[Start of Attachment]

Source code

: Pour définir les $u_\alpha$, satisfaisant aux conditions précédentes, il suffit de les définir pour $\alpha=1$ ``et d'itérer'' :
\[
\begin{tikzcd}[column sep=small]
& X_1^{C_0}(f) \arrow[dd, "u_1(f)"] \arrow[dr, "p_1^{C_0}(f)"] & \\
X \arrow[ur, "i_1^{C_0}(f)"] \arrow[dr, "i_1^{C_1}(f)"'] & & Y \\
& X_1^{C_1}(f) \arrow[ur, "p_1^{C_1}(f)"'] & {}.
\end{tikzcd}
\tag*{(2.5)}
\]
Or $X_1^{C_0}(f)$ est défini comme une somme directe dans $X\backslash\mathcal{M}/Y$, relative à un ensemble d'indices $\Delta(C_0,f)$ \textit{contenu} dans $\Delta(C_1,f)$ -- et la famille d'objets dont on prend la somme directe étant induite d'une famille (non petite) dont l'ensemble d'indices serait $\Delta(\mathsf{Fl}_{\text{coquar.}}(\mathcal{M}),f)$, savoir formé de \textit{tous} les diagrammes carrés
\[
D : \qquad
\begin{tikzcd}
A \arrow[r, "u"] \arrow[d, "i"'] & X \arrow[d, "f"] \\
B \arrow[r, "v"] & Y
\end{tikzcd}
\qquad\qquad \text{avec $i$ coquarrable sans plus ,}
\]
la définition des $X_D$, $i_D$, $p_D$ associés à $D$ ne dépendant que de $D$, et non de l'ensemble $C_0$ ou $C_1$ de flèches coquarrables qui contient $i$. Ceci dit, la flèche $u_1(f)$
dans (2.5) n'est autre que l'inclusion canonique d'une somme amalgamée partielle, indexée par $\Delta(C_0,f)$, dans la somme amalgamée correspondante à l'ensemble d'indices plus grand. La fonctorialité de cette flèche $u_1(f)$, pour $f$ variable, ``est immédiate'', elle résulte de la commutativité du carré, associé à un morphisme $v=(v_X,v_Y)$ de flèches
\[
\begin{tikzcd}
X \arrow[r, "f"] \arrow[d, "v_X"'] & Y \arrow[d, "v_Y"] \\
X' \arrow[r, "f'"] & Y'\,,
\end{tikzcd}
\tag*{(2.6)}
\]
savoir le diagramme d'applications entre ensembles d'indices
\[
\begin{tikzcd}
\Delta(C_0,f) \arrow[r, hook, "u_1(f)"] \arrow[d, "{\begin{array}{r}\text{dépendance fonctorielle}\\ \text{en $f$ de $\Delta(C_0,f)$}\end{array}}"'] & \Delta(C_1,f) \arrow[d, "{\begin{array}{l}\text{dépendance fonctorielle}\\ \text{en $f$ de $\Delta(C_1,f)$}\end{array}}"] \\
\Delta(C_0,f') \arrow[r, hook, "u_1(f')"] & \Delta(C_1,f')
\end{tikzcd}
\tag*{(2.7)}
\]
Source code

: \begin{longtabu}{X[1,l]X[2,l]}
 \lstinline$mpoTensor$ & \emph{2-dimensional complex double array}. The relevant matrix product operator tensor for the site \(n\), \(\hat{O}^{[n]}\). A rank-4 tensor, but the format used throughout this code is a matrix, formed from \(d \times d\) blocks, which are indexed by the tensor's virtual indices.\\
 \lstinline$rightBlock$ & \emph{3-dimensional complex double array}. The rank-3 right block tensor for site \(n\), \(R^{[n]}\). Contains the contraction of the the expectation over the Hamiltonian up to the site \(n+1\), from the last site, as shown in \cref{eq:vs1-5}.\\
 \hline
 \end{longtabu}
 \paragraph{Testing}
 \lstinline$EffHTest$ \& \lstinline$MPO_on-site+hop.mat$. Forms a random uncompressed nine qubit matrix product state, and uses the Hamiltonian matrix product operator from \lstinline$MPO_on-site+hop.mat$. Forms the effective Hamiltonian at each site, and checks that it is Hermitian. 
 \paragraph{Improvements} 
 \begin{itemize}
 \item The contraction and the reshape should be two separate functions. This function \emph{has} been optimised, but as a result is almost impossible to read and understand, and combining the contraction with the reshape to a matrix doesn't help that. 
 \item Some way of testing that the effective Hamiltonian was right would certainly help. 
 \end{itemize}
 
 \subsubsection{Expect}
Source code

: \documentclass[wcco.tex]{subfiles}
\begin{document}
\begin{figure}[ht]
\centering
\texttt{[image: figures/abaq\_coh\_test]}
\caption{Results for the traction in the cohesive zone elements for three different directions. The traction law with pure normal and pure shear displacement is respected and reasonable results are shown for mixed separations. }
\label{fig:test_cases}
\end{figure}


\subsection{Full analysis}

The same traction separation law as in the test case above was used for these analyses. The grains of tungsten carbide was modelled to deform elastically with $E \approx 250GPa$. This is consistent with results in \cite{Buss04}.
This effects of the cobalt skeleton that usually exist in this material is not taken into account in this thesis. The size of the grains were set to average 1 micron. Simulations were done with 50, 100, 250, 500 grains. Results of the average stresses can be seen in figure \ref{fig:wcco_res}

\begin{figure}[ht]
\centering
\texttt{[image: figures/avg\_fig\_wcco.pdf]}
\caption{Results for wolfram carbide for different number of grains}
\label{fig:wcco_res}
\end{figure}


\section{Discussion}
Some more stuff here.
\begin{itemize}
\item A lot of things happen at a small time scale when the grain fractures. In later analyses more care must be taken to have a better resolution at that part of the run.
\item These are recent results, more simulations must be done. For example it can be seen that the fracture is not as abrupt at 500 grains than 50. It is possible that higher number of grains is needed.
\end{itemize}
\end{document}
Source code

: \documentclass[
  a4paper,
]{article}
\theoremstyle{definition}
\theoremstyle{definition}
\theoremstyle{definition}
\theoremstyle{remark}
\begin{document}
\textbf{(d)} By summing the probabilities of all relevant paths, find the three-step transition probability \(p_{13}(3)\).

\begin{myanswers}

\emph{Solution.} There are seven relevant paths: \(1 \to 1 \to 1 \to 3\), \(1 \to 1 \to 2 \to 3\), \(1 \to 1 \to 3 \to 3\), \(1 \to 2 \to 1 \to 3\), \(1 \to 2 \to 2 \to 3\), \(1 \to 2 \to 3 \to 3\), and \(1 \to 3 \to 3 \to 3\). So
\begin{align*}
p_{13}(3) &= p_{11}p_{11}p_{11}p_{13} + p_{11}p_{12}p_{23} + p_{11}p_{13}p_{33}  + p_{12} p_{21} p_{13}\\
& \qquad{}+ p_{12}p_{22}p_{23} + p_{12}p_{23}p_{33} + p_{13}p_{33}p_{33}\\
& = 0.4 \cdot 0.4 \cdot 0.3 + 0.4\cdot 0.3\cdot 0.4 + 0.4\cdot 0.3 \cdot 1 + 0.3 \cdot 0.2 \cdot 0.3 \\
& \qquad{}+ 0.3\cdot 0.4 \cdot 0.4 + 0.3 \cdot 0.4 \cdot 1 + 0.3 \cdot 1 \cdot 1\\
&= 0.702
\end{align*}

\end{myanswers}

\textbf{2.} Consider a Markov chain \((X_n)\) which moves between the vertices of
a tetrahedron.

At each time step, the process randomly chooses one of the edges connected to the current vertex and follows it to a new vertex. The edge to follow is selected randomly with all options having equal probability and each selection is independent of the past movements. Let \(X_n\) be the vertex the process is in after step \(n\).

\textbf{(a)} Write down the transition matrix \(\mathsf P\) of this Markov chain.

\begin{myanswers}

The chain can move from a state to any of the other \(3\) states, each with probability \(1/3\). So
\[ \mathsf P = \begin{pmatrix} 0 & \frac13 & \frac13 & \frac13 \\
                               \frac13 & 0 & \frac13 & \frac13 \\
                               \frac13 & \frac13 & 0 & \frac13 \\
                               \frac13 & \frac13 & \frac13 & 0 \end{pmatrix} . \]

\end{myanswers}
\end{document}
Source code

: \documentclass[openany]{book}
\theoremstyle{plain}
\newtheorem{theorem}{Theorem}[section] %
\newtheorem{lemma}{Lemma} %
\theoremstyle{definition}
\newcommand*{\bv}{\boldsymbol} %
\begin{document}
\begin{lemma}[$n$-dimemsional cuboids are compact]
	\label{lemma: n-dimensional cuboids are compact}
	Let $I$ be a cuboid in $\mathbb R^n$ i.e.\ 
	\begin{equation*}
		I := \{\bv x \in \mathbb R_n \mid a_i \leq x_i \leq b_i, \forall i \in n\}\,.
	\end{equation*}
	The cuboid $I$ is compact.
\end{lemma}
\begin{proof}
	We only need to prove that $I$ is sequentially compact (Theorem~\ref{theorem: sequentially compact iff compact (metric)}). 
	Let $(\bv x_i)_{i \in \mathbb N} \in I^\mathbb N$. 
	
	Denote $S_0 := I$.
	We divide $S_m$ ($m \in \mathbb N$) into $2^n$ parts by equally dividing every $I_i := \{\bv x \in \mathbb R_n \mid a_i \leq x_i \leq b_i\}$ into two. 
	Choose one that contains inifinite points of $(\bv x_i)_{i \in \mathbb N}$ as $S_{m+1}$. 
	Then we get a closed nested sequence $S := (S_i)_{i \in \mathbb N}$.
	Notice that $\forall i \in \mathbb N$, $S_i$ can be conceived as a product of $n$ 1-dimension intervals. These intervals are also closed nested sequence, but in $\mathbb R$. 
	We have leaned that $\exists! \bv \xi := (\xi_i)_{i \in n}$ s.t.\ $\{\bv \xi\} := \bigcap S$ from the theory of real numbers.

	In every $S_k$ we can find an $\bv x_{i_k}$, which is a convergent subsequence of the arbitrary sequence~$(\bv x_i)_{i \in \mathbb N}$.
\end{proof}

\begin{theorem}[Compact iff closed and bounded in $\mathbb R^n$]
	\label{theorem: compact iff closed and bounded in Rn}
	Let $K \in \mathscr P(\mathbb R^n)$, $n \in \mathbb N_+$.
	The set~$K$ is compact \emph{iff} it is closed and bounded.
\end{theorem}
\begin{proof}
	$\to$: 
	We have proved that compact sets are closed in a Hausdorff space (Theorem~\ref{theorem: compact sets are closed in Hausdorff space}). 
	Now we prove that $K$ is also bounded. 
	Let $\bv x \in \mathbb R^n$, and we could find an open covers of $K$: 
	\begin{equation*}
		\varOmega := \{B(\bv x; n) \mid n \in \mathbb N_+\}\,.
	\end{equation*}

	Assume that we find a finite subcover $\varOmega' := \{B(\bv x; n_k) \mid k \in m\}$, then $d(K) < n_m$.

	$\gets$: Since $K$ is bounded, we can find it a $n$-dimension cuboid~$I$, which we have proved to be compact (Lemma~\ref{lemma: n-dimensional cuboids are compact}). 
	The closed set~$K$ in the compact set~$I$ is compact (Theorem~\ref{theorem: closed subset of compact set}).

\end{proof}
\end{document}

[End of Attachment]

- [How to complete this task]:
Working from the entries above, find every line in which the word "newtheorem" occurs and copy it.

- [Task output]:
\newtheorem{theorem}{Theorem}[section] %
\newtheorem{lemma}{Lemma} %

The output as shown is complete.